= The Organization of Black Designers =

The Organization of Black Designers is an organization founded in 1990 with a focus on interior, fashion, architectural, and graphic designers. This organization is the first to focus on empowering its membership and education through maintaining diverse design perspectives within world culture. They contribute in the creation of greater awareness and involvement of African Americans and other designers of color within design professions. Its national office is located in Washington, D.C., and the midwest office is located in Dayton, Ohio.

== Purpose ==
Organization of Black Designers puts effort into training more African Americans for a design career. They strive to project an enhanced image and provide visibility for African American designers. The company also tries to inform other communities on why good design is necessary and crucial in our environment.

Organization of Black Designers also increases dialogue and interaction between aspiring designers and the professional world. The organization focuses on emphasizing this aspect through education. The organization is a non-profit association committed to promoting visibility, empowerment, and interaction of its members, valuing the diverse perspectives of design that aid in world commerce and culture.

== Organizations ==

=== DesigNation ===
DesigNation was created by the Organization of Black Designers that debuted in October 1994. It is a worldwide conference brings together Graphic design, Industrial design, Fashion design, Interior design, Architecture, product, Advertising, Broadcast design and multi-media African American designers from all over the globe. The purpose of DesigNation is to provide a showcase of artwork to demonstrate and engage the community to explore more diversity in medias of art. An area of huge success within this organization is the Portfolio Review. This section of the conference allows for professionals and students to bring together their forms of artwork regardless of any established title. Another successful contributing factor is that it is the only designated conference for African Americans to portray their artwork to Major Fortune 500 companies such as:

- Nike, Inc.
- Disney (The Walt Disney Company, Walt Disney World)
- Ford Motor Company
- Hallmark Cards
- General Motors
- Steelcase
- Procter & Gamble

As of 2016, previous conferences held for DesigNation have been held in Atlanta, Miami, Los Angeles, Philadelphia and Chicago.

== Membership ==
Membership within the Organization for Black Design is formatted to promote its members through many different circumstances. The mission of joining is to improve the overall American design by engaging them through creative diversity. Not only does the organization benefit its members through program development, business opportunities and scholarly pursuit, but also for the assistance in continuing education. Membership to join the Organization for Black Design is open to all qualified design professionals, regardless of race, gender, or sexual preference.

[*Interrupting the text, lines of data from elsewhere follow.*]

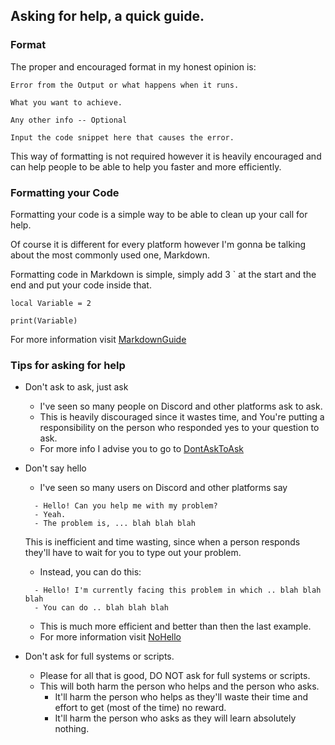 ## Asking for help, a quick guide.

### Format

The proper and encouraged format in my honest opinion is:

```
Error from the Output or what happens when it runs.

What you want to achieve.

Any other info -- Optional

Input the code snippet here that causes the error.

```

This way of formatting is not required however it is heavily encouraged and can help people to be able to help you faster and more efficiently.

### Formatting your Code
Formatting your code is a simple way to be able to clean up your call for help.

Of course it is different for every platform however I'm gonna be talking about the most commonly used one, Markdown.

Formatting code in Markdown is simple, simply add 3 ` at the start and the end and put your code inside that.

```
local Variable = 2

print(Variable)
```

For more information visit [MarkdownGuide](https://www.markdownguide.org/basic-syntax/#code)
### Tips for asking for help

- Don't ask to ask, just ask
  - I've seen so many people on Discord and other platforms ask to ask.
  - This is heavily discouraged since it wastes time, and You're putting a responsibility on the person who responded yes to your question to ask.
  - For more info I advise you to go to [DontAskToAsk](https://dontasktoask.com/)

- Don't say hello
  - I've seen so many users on Discord and other platforms say
  ```
    - Hello! Can you help me with my problem?
    - Yeah.
    - The problem is, ... blah blah blah
  ```
  This is inefficient and time wasting, since when a person responds they'll have to wait for you to type out your problem.

  - Instead, you can do this:
  ```
    - Hello! I'm currently facing this problem in which .. blah blah blah
    - You can do .. blah blah blah
  ```
  - This is much more efficient and better than then the last example.
  - For more information visit [NoHello](https://nohello.net/)

- Don't ask for full systems or scripts.
  - Please for all that is good, DO NOT ask for full systems or scripts.
  - This will both harm the person who helps and the person who asks.
    - It'll harm the person who helps as they'll waste their time and effort to get (most of the time) no reward.
    - It'll harm the person who asks as they will learn absolutely nothing.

=== Designer of the month ===
While being a member of the organization, there is a committee that elects a professional designer for each month. The committee works together in contemplating the best form of art through each designers diverse approaches. Designer of the Month recognizes African-American designers who have product, fashion, automotive, interior, graphic, web, animation, and/or architectural design. The elected designer for that month is given an informational entry within the front page of the Organization for Black Design's website, as well as, a newsletter about the individual to its already committed members.

=== Student of the month ===
Similar to the designer of the month, there is a committee that forms together to elect the designer of the month. These participants are current students that are focusing their talents into a form design. The elected designer for that month is given an information entry as well, which is shown upon the front page of the Organization for Black Design's website.

=== Types of designers ===
The Organization of Black Designers consists of 6,300 members; of those members 3,500 of them are design professionals. The organization has many different types of designers in different design fields. Some of these include:
- Urban planning
- Architecture
- Graphic design
- Advertising design
- Product Design
- Interior design
- Fashion design
- Transportation Design

== Directors/CEO ==

=== David Rice ===
David Rice is the founder and chair of the Organization of Black Designers. Rice received a full scholarship to and graduated from the College for Creative Studies in Detroit, MI. In 2007, Rice was honored as a Distinguished Alumni from the College for Creative Studies. When graduating from college, Rice received a degree in Industrial design. Rice credits the College for Creative Studies for much of his success and for providing him with the tools necessary to achieve success in business and in building relationships. Rice's post-graduate work was in marketing but focused heavily on Entrepreneurship Development. After graduating from the College for Creative Studies, Rice continued on to complete the Entrepreneur Development program at Harvard University in Cambridge, Massachusetts. Rice is also a former member of the Michigan Council for the Arts, as well as, a three-time member of the Design-Arts Panel of the National Endowment for the Arts. Under Rice's lead, the Organization of Black Designers have gained more than 6,300 members within the last 11 years. Rice strives to create many mentorship opportunities and develop awareness of the lack of racial and ethnic diversity in professions centered around design.